I only know of _*"Vermonters"*_ and not *"Vermontians"*.  So I'm not sure where people use that term.  :blink:  As someone from the state, I have never heard it.....


----------



## MichaelJ (Oct 3, 2006)

Wonderful! Thanks for the followup on your weekend. 

And there's nothing wrong with a Hennessey Hammock as opposed to a tent; I've backpacked with both!


----------



## YardSaleDad (Oct 3, 2006)

susankat6758 said:


> I ended up doing just a day in Blue Mountain Reservation, just a quick cab ride from Peekskill on the Metro North.



Go just two stops more on that line to Cold Spring, and you will be in hiking heaven.  
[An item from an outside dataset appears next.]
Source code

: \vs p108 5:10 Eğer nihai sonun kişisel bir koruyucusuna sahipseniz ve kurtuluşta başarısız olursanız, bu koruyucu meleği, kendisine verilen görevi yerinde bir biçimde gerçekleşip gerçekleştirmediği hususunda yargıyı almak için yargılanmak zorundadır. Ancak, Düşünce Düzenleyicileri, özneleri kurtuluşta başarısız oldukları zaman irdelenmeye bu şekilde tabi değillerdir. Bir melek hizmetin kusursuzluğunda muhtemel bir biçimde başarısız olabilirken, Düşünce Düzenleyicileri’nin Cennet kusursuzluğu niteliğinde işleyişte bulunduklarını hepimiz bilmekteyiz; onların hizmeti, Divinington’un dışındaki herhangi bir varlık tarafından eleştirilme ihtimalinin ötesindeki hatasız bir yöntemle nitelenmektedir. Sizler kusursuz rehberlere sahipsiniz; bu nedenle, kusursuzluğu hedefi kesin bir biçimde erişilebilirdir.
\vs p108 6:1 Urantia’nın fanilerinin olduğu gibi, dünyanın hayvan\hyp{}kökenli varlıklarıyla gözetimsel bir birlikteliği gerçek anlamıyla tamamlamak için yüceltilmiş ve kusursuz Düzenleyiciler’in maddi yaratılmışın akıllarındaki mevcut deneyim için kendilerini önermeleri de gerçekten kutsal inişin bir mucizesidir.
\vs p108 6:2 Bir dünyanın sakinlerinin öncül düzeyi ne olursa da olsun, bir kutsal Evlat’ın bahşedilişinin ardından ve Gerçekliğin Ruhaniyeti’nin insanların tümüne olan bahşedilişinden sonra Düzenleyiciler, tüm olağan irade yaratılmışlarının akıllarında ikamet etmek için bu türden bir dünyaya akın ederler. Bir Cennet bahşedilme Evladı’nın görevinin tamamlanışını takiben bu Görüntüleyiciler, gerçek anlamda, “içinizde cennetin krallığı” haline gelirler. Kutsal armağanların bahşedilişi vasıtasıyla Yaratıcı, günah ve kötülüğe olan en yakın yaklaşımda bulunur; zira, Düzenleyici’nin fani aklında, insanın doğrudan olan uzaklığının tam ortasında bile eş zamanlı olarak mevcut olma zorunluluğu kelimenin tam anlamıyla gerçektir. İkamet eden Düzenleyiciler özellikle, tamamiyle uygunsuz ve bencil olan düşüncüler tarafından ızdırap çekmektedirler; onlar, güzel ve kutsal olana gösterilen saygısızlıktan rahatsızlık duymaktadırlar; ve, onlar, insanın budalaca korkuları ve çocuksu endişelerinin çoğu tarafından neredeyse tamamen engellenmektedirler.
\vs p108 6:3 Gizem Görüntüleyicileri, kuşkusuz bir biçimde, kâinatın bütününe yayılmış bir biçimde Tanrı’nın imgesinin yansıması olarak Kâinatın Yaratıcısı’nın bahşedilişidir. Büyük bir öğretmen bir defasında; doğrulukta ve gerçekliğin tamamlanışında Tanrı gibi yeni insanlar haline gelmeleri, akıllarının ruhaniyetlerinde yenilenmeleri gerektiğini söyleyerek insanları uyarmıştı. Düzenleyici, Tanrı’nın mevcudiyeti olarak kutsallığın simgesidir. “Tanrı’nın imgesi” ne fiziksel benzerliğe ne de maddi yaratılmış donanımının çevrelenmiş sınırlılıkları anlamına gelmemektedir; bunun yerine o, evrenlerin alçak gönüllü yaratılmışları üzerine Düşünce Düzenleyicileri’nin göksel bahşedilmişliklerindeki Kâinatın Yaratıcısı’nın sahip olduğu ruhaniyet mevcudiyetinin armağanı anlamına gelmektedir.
http://en.wikipedia.org/wiki/Bull_Hill

http://en.wikipedia.org/wiki/Breakneck_Ridge

You can continue up the trails to

http://en.wikipedia.org/wiki/Mount_beacon

And then catch the train back from the next station.

For camping you can hike east or take a cab to 

http://en.wikipedia.org/wiki/Clarence_Fahnestock_State_Park


----------



## BeanoNYC (Oct 3, 2006)

Welcome to both Alpinezone AND NYC.  Have you looked into Heckshire (sp?) state park on Long Island.  I know that there is a LIRR stop within walking distance to the park.  They offer camping there.  Where in Brooklyn are ya?


----------



## una_dogger (Oct 11, 2006)

Definately try to get yourself to Harriman State Park....and as mentioned before, Cold Spring is the gateway to the Hudson Highlands.  Beacon is another Hudson Line Metro North Stop that offers hiking.  
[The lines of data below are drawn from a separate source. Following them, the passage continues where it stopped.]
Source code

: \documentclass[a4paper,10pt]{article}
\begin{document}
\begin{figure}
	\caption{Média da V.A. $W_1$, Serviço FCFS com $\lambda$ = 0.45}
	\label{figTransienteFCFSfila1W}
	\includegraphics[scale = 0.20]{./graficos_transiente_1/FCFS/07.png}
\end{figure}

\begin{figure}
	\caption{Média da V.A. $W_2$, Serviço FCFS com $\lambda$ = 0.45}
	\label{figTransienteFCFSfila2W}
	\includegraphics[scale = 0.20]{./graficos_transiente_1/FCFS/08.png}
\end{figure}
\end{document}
Glad you got your fix at Blue Mountain, gotta say though, you really MUST be desperate to sleep between the trees if a trip to Peekskill did it fo' ya!


----------



## SKIQUATTRO (Oct 19, 2006)

i mountain bike at night at Bethpage St Park in Bethpage...you can hike the Greenbelt trail from Bethpage to Cold Spring harbor.  You can walk from the train station in Bethpage to the trails (just a mile or so) You could even take the train out from Bklyn on a weekday night, sleep in the woods, and take the train back to work in the morning!!


----------